What to produce: As an exercise, copy out the entries exactly as written.

────────────────────

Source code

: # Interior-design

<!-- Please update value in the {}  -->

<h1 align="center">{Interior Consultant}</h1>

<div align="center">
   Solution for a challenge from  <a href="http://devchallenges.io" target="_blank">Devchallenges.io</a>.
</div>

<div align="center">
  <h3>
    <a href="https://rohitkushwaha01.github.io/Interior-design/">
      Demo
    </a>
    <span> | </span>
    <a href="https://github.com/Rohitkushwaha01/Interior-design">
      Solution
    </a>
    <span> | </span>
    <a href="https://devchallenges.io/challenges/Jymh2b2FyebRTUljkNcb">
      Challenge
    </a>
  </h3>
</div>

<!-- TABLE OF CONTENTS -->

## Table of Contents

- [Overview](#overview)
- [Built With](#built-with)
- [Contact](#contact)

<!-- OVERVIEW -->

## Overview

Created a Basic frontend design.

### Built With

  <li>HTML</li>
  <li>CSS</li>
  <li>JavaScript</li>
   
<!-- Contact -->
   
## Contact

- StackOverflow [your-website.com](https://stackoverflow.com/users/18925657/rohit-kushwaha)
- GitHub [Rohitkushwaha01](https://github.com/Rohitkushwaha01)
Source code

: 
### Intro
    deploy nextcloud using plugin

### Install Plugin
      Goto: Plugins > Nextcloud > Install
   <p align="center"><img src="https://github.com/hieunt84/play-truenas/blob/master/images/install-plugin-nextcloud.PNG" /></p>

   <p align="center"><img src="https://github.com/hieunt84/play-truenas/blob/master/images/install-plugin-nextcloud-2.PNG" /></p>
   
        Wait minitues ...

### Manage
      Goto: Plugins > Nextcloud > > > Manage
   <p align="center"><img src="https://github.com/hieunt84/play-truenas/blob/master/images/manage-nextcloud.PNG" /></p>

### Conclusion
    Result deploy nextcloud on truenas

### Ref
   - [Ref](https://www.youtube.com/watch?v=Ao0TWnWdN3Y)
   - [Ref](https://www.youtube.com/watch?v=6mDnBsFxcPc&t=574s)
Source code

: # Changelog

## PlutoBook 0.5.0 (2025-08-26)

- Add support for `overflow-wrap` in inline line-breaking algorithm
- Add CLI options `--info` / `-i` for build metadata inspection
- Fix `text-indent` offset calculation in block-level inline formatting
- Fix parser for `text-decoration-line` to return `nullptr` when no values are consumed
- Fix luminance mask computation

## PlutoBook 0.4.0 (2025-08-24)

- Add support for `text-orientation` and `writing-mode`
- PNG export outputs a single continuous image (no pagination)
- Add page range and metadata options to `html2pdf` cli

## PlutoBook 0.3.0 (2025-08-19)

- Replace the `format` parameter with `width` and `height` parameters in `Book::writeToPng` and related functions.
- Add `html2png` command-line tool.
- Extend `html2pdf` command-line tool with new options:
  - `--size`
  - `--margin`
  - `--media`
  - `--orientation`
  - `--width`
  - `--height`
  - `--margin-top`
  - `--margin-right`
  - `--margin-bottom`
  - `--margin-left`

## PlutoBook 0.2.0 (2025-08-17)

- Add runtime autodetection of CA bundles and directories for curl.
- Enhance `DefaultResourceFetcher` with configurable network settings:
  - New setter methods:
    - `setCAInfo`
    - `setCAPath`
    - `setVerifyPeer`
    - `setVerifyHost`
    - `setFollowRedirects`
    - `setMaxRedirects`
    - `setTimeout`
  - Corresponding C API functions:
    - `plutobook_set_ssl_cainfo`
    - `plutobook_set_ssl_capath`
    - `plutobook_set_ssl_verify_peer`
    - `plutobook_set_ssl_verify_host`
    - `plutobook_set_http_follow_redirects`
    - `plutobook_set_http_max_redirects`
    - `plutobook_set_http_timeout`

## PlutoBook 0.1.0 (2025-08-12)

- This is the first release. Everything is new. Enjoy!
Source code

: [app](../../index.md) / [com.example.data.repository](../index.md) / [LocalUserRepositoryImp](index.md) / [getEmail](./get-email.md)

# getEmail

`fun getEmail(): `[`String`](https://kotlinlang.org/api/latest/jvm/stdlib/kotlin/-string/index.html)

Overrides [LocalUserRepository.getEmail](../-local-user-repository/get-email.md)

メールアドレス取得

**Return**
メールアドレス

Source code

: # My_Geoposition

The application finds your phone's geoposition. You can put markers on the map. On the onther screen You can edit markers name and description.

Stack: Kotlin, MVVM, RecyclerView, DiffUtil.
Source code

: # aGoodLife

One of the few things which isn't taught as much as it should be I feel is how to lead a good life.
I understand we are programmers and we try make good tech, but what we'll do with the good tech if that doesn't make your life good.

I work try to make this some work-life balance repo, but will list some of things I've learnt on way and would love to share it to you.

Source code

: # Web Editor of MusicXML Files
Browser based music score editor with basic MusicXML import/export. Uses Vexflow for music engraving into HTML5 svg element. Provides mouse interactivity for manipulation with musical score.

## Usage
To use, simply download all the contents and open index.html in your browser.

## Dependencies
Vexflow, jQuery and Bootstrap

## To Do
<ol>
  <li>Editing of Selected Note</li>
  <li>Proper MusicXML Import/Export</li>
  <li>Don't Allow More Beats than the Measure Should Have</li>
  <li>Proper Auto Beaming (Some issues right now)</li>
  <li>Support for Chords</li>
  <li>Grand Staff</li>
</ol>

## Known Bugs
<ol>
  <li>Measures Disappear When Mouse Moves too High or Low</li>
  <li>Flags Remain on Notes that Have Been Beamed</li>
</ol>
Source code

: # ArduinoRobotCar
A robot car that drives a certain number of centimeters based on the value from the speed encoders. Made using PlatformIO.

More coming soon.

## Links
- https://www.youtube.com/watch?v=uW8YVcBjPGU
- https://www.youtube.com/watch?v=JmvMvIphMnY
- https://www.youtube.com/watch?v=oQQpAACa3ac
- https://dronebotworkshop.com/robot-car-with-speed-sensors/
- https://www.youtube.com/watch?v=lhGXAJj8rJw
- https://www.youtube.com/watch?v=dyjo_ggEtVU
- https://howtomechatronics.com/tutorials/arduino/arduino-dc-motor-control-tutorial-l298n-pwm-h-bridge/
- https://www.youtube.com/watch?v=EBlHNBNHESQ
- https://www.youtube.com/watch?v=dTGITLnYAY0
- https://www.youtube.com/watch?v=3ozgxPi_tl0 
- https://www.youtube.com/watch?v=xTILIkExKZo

────────────────────

Written solution:
Source code

: # Interior-design

<!-- Please update value in the {}  -->

<h1 align="center">{Interior Consultant}</h1>

<div align="center">
   Solution for a challenge from  <a href="http://devchallenges.io" target="_blank">Devchallenges.io</a>.
</div>

<div align="center">
  <h3>
    <a href="https://rohitkushwaha01.github.io/Interior-design/">
      Demo
    </a>
    <span> | </span>
    <a href="https://github.com/Rohitkushwaha01/Interior-design">
      Solution
    </a>
    <span> | </span>
    <a href="https://devchallenges.io/challenges/Jymh2b2FyebRTUljkNcb">
      Challenge
    </a>
  </h3>
</div>

<!-- TABLE OF CONTENTS -->

## Table of Contents

- [Overview](#overview)
- [Built With](#built-with)
- [Contact](#contact)

<!-- OVERVIEW -->

## Overview

Created a Basic frontend design.

### Built With

  <li>HTML</li>
  <li>CSS</li>
  <li>JavaScript</li>
   
<!-- Contact -->
   
## Contact

- StackOverflow [your-website.com](https://stackoverflow.com/users/18925657/rohit-kushwaha)
- GitHub [Rohitkushwaha01](https://github.com/Rohitkushwaha01)
Source code

: 
### Intro
    deploy nextcloud using plugin

### Install Plugin
      Goto: Plugins > Nextcloud > Install
   <p align="center"><img src="https://github.com/hieunt84/play-truenas/blob/master/images/install-plugin-nextcloud.PNG" /></p>

   <p align="center"><img src="https://github.com/hieunt84/play-truenas/blob/master/images/install-plugin-nextcloud-2.PNG" /></p>
   
        Wait minitues ...

### Manage
      Goto: Plugins > Nextcloud > > > Manage
   <p align="center"><img src="https://github.com/hieunt84/play-truenas/blob/master/images/manage-nextcloud.PNG" /></p>

### Conclusion
    Result deploy nextcloud on truenas

### Ref
   - [Ref](https://www.youtube.com/watch?v=Ao0TWnWdN3Y)
   - [Ref](https://www.youtube.com/watch?v=6mDnBsFxcPc&t=574s)
Source code

: # Changelog

## PlutoBook 0.5.0 (2025-08-26)

- Add support for `overflow-wrap` in inline line-breaking algorithm
- Add CLI options `--info` / `-i` for build metadata inspection
- Fix `text-indent` offset calculation in block-level inline formatting
- Fix parser for `text-decoration-line` to return `nullptr` when no values are consumed
- Fix luminance mask computation

## PlutoBook 0.4.0 (2025-08-24)

- Add support for `text-orientation` and `writing-mode`
- PNG export outputs a single continuous image (no pagination)
- Add page range and metadata options to `html2pdf` cli

## PlutoBook 0.3.0 (2025-08-19)

- Replace the `format` parameter with `width` and `height` parameters in `Book::writeToPng` and related functions.
- Add `html2png` command-line tool.
- Extend `html2pdf` command-line tool with new options:
  - `--size`
  - `--margin`
  - `--media`
  - `--orientation`
  - `--width`
  - `--height`
  - `--margin-top`
  - `--margin-right`
  - `--margin-bottom`
  - `--margin-left`

## PlutoBook 0.2.0 (2025-08-17)

- Add runtime autodetection of CA bundles and directories for curl.
- Enhance `DefaultResourceFetcher` with configurable network settings:
  - New setter methods:
    - `setCAInfo`
    - `setCAPath`
    - `setVerifyPeer`
    - `setVerifyHost`
    - `setFollowRedirects`
    - `setMaxRedirects`
    - `setTimeout`
  - Corresponding C API functions:
    - `plutobook_set_ssl_cainfo`
    - `plutobook_set_ssl_capath`
    - `plutobook_set_ssl_verify_peer`
    - `plutobook_set_ssl_verify_host`
    - `plutobook_set_http_follow_redirects`
    - `plutobook_set_http_max_redirects`
    - `plutobook_set_http_timeout`

## PlutoBook 0.1.0 (2025-08-12)

- This is the first release. Everything is new. Enjoy!
Source code

: [app](../../index.md) / [com.example.data.repository](../index.md) / [LocalUserRepositoryImp](index.md) / [getEmail](./get-email.md)

# getEmail

`fun getEmail(): `[`String`](https://kotlinlang.org/api/latest/jvm/stdlib/kotlin/-string/index.html)

Overrides [LocalUserRepository.getEmail](../-local-user-repository/get-email.md)

メールアドレス取得

**Return**
メールアドレス

Source code

: # My_Geoposition

The application finds your phone's geoposition. You can put markers on the map. On the onther screen You can edit markers name and description.

Stack: Kotlin, MVVM, RecyclerView, DiffUtil.
Source code

: # aGoodLife

One of the few things which isn't taught as much as it should be I feel is how to lead a good life.
I understand we are programmers and we try make good tech, but what we'll do with the good tech if that doesn't make your life good.

I work try to make this some work-life balance repo, but will list some of things I've learnt on way and would love to share it to you.

Source code

: # Web Editor of MusicXML Files
Browser based music score editor with basic MusicXML import/export. Uses Vexflow for music engraving into HTML5 svg element. Provides mouse interactivity for manipulation with musical score.

## Usage
To use, simply download all the contents and open index.html in your browser.

## Dependencies
Vexflow, jQuery and Bootstrap

## To Do
<ol>
  <li>Editing of Selected Note</li>
  <li>Proper MusicXML Import/Export</li>
  <li>Don't Allow More Beats than the Measure Should Have</li>
  <li>Proper Auto Beaming (Some issues right now)</li>
  <li>Support for Chords</li>
  <li>Grand Staff</li>
</ol>

## Known Bugs
<ol>
  <li>Measures Disappear When Mouse Moves too High or Low</li>
  <li>Flags Remain on Notes that Have Been Beamed</li>
</ol>
Source code

: # ArduinoRobotCar
A robot car that drives a certain number of centimeters based on the value from the speed encoders. Made using PlatformIO.

More coming soon.

## Links
- https://www.youtube.com/watch?v=uW8YVcBjPGU
- https://www.youtube.com/watch?v=JmvMvIphMnY
- https://www.youtube.com/watch?v=oQQpAACa3ac
- https://dronebotworkshop.com/robot-car-with-speed-sensors/
- https://www.youtube.com/watch?v=lhGXAJj8rJw
- https://www.youtube.com/watch?v=dyjo_ggEtVU
- https://howtomechatronics.com/tutorials/arduino/arduino-dc-motor-control-tutorial-l298n-pwm-h-bridge/
- https://www.youtube.com/watch?v=EBlHNBNHESQ
- https://www.youtube.com/watch?v=dTGITLnYAY0
- https://www.youtube.com/watch?v=3ozgxPi_tl0 
- https://www.youtube.com/watch?v=xTILIkExKZo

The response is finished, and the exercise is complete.